El elevador se detuvo con brusquedad.

—¿De verdad quiere dejarlo? —me preguntó Littlemore.

—No. Estaba bromeando. Adelante, bajemos de una vez.

—Gracias —dijo Littlemore.

Me recordaba a alguien, pero no lograba identificar a quién. Y de pronto me acordé: cuando era niño mis padres nos llevaban al campo a pasar el verano; no a la «casita» de la tía Mamie en Newport, sino a una genuina casita de campo sin agua corriente, de nuestra propiedad, situada cerca de Springfield. Yo adoraba esa casita. Allí tenía a mi mejor amigo: Tommy Nolan, que vivía durante todo el año en una granja de los alrededores. Tommy y yo solíamos caminar kilómetros y kilómetros a lo largo de las cercas de madera que separaban las granjas. Llevaba mucho tiempo sin acordarme de Tommy.

—¿Qué cree que va a hacerle el alcalde cuando se entere? —le pregunté a Littlemore.

—Despedirme —dijo él—. ¿Nota esa sensación en los oídos? Apriétese la nariz con los dedos y sople. Así despejará los conductos. Me lo enseñó mi padre.

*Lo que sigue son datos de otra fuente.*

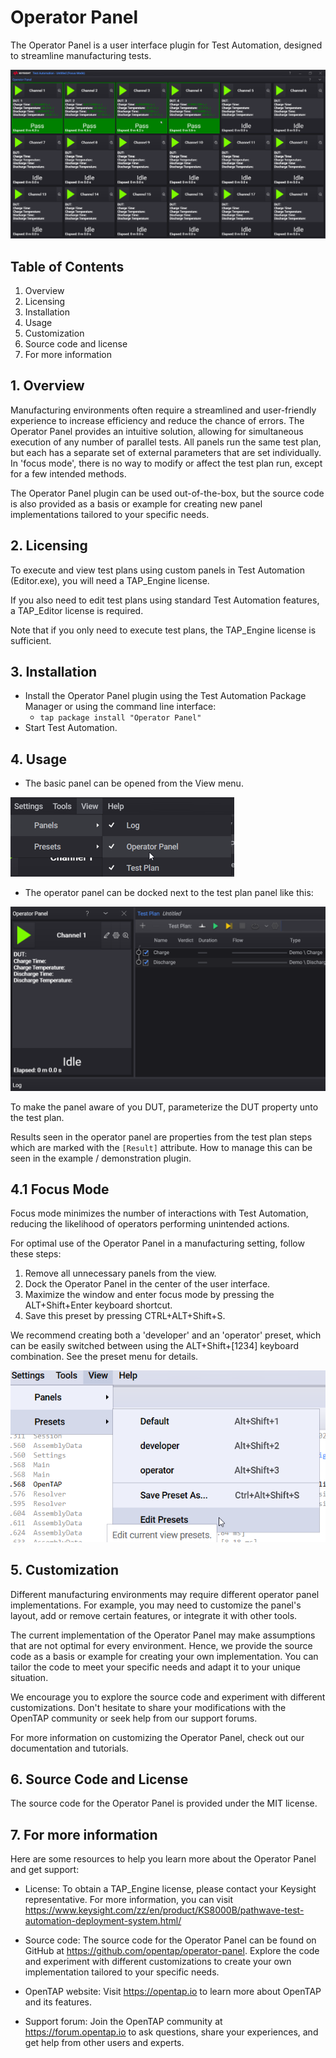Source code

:# Operator Panel

The Operator Panel is a user interface plugin for Test Automation, designed to streamline manufacturing tests.

![operator ui](images/operator-ui.png)

## Table of Contents

1. Overview
2. Licensing
3. Installation
4. Usage
5. Customization
6. Source code and license
7. For more information


## 1. Overview

Manufacturing environments often require a streamlined and user-friendly experience to increase efficiency and reduce the chance of errors. The Operator Panel provides an intuitive solution, allowing for simultaneous execution of any number of parallel tests. All panels run the same test plan, but each has a separate set of external parameters that are set individually. In 'focus mode', there is no way to modify or affect the test plan run, except for a few intended methods.

The Operator Panel plugin can be used out-of-the-box, but the source code is also provided as a basis or example for creating new panel implementations tailored to your specific needs.


## 2. Licensing

To execute and view test plans using custom panels in Test Automation (Editor.exe), you will need a TAP_Engine license.

If you also need to edit test plans using standard Test Automation features, a TAP_Editor license is required.

Note that if you only need to execute test plans, the TAP_Engine license is sufficient.

## 3. Installation

- Install the Operator Panel plugin using the Test Automation Package Manager or using the command line interface:
  - `tap package install "Operator Panel"`
- Start Test Automation.

## 4. Usage
- The basic panel can be opened from the View menu.

![view menu](images/view-menu.png)

- The operator panel can be docked next to the test plan panel like this:

![view menu](images/operator-test-plan.png)


To make the panel aware of you DUT, parameterize the DUT property unto the test plan.

Results seen in the operator panel are properties from the test plan steps which are marked with the `[Result]` attribute. How to manage this can be seen in the example / demonstration plugin.

## 4.1 Focus Mode

Focus mode minimizes the number of interactions with Test Automation, reducing the likelihood of operators performing unintended actions.

For optimal use of the Operator Panel in a manufacturing setting, follow these steps:

1. Remove all unnecessary panels from the view.
2. Dock the Operator Panel in the center of the user interface.
3. Maximize the window and enter focus mode by pressing the ALT+Shift+Enter keyboard shortcut.
4. Save this preset by pressing CTRL+ALT+Shift+S.

We recommend creating both a 'developer' and an 'operator' preset, which can be easily switched between using the ALT+Shift+[1234] keyboard combination. See the preset menu for details.

![Presets menu](images/presets-view.png)


## 5. Customization
Different manufacturing environments may require different operator panel implementations. For example, you may need to customize the panel's layout, add or remove certain features, or integrate it with other tools.

The current implementation of the Operator Panel may make assumptions that are not optimal for every environment. Hence, we provide the source code as a basis or example for creating your own implementation. You can tailor the code to meet your specific needs and adapt it to your unique situation.

We encourage you to explore the source code and experiment with different customizations. Don't hesitate to share your modifications with the OpenTAP community or seek help from our support forums.

For more information on customizing the Operator Panel, check out our documentation and tutorials.

## 6. Source Code and License
The source code for the Operator Panel is provided under the MIT license.

## 7. For more information
Here are some resources to help you learn more about the Operator Panel and get support:

- License: To obtain a TAP_Engine license, please contact your Keysight representative. For more information, you can visit https://www.keysight.com/zz/en/product/KS8000B/pathwave-test-automation-deployment-system.html/ 

- Source code: The source code for the Operator Panel can be found on GitHub at https://github.com/opentap/operator-panel. Explore the code and experiment with different customizations to create your own implementation tailored to your specific needs.

- OpenTAP website: Visit https://opentap.io to learn more about OpenTAP and its features.

- Support forum: Join the OpenTAP community at https://forum.opentap.io to ask questions, share your experiences, and get help from other users and experts.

Yo tenía otro método. Entre mis muchas habilidades inútiles estaba la de controlar a voluntad los músculos internos que abren las trompas de Eustaquio. El ritmo de descenso del elevador era desesperadamente lento. Apenas nos movíamos.

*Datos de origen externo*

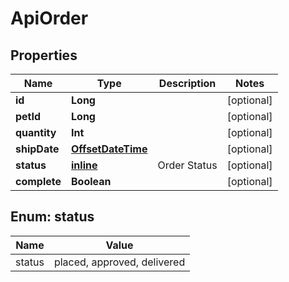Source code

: 
# ApiOrder

## Properties
| Name | Type | Description | Notes |
| ------------ | ------------- | ------------- | ------------- |
| **id** | **Long** |  |  [optional] |
| **petId** | **Long** |  |  [optional] |
| **quantity** | **Int** |  |  [optional] |
| **shipDate** | [**OffsetDateTime**](OffsetDateTime.md) |  |  [optional] |
| **status** | [**inline**](#Status) | Order Status |  [optional] |
| **complete** | **Boolean** |  |  [optional] |


<a id="Status"></a>
## Enum: status
| Name | Value |
| ---- | ----- |
| status | placed, approved, delivered |



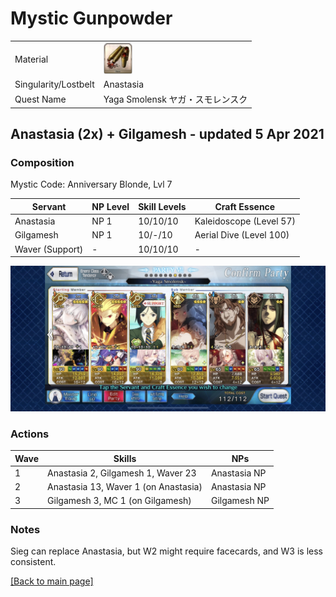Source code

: # Mystic Gunpowder

<table>
	<tr>
		<td>Material</td>
		<td>
			<img src="../icons/Mystic Gunpowder.png" height="50px"/>
		</td>
	</tr>
	<tr>
		<td>Singularity/Lostbelt</td>
		<td>Anastasia</td>
	</tr>
	<tr>
		<td>Quest Name</td>
		<td>Yaga Smolensk ヤガ・スモレンスク</td>
	</tr>
</table>




## Anastasia (2x) + Gilgamesh - updated 5 Apr 2021

### Composition

Mystic Code: Anniversary Blonde, Lvl 7

| Servant         | NP Level | Skill Levels | Craft Essence           |
| --------------- | -------- | ------------ | ----------------------- |
| Anastasia       | NP 1     | 10/10/10     | Kaleidoscope (Level 57) |
| Gilgamesh       | NP 1     | 10/-/10      | Aerial Dive (Level 100) |
| Waver (Support) | -        | 10/10/10     | -                       |

<img src="../comps/yaga smolensk.jpeg"/>

### Actions

| Wave | Skills                               | NPs          |
| ---- | ------------------------------------ | ------------ |
| 1    | Anastasia 2, Gilgamesh 1, Waver 23   | Anastasia NP |
| 2    | Anastasia 13, Waver 1 (on Anastasia) | Anastasia NP |
| 3    | Gilgamesh 3, MC 1 (on Gilgamesh)     | Gilgamesh NP |

### Notes

Sieg can replace Anastasia, but W2 might require facecards, and W3 is less consistent.

[[Back to main page]](../main.md)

—¿Cuánto tarda en bajar? —le pregunté.

—Cinco minutos, me dijo el tipo —dijo el detective—. Mi padre aguantaba más de dos minutos bajo el agua.

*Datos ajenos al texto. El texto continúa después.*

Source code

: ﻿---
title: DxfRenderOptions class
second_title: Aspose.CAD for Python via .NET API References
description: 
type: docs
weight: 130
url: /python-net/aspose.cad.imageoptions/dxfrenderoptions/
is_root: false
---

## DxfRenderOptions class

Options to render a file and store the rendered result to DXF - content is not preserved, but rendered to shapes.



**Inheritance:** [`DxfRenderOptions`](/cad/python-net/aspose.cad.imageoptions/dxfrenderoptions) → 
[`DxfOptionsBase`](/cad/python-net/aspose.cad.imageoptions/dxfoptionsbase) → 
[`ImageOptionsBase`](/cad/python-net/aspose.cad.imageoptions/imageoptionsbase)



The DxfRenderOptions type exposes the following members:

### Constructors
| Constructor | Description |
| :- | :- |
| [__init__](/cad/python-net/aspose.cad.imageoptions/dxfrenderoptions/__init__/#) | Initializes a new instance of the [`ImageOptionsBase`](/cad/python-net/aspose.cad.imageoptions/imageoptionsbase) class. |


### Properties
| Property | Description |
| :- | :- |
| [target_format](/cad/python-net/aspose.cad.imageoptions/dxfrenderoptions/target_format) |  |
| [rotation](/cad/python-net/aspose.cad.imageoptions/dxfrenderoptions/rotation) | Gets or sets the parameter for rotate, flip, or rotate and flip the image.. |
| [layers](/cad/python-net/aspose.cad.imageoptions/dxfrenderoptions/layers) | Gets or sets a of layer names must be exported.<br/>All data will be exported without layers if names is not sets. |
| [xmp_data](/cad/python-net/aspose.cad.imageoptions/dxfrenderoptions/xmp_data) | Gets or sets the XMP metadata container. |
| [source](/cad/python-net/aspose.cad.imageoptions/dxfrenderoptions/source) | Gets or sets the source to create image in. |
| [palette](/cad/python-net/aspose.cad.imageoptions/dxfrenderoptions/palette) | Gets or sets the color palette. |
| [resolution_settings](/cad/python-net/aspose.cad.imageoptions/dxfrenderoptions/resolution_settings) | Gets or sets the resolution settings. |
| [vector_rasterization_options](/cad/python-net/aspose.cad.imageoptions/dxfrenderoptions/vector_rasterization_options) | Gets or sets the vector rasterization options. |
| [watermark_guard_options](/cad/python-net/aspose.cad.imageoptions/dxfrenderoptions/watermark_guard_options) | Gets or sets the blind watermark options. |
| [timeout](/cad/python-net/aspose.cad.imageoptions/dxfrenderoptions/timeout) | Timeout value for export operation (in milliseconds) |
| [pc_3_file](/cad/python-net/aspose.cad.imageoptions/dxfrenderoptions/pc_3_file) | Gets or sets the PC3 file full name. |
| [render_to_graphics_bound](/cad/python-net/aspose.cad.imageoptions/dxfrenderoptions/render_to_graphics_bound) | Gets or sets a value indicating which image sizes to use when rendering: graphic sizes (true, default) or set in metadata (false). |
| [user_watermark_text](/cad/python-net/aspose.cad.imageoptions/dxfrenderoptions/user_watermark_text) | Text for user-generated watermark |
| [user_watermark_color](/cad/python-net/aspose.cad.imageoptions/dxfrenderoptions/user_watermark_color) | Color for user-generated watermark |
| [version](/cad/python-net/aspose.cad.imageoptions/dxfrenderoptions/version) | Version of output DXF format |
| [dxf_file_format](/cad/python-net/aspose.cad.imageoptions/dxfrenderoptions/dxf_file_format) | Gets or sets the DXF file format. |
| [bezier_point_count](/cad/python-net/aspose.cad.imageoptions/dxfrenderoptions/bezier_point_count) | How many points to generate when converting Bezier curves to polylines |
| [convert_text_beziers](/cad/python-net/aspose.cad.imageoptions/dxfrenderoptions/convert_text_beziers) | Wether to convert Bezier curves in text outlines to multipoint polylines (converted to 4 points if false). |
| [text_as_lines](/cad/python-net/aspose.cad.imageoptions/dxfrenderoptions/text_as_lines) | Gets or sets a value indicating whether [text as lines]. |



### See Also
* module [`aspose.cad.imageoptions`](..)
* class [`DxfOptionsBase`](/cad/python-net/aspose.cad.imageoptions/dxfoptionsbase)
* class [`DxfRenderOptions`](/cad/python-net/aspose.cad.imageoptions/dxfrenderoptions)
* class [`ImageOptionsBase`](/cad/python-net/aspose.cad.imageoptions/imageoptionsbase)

—Parece que se llevaba bien con su padre.

—¿Con mi padre? Sigo llevándome. Es el mejor hombre que conozco.

—¿Y qué me dice de su madre?

—La mejor mujer —dijo Littlemore—. Haría cualquier cosa por ella. Verá, siempre me he dicho a mí mismo que si lograra encontrar a una chica como mi madre me casaba con ella al instante.

—Curioso que se dijera eso.

—Hasta que conocí a Betty —dijo Littlemore—. Era la doncella de la señorita Riverford. La primera vez que la vi fue…, bueno, hace unos tres días, y estoy loco por ella. Loco, loco. No se parece en nada a mi madre. Es italiana. Tiene mucho temperamento, creo. Me dio una bofetada la otra noche que todavía me duele.

—¿Le pegó?

—Sí. Pensó que estaba tonteando con mujeres —dijo el detective—. Tres días y ya no puedo tontear con mujeres. ¿Qué le parece?

—Pues que no le voy a la zaga. La señorita Acton me pegó ayer con una tetera humeante.

—Diantre —dijo Littlemore—. Vi el platillo roto en el suelo.

Empezó a oírse un ruido silbante en la cabina: el aire que el elevador desplazaba en el hueco a su descenso. El fragor de los motores de la superficie era ahora más lejano, un martilleo monótono, más perceptible que estrictamente audible.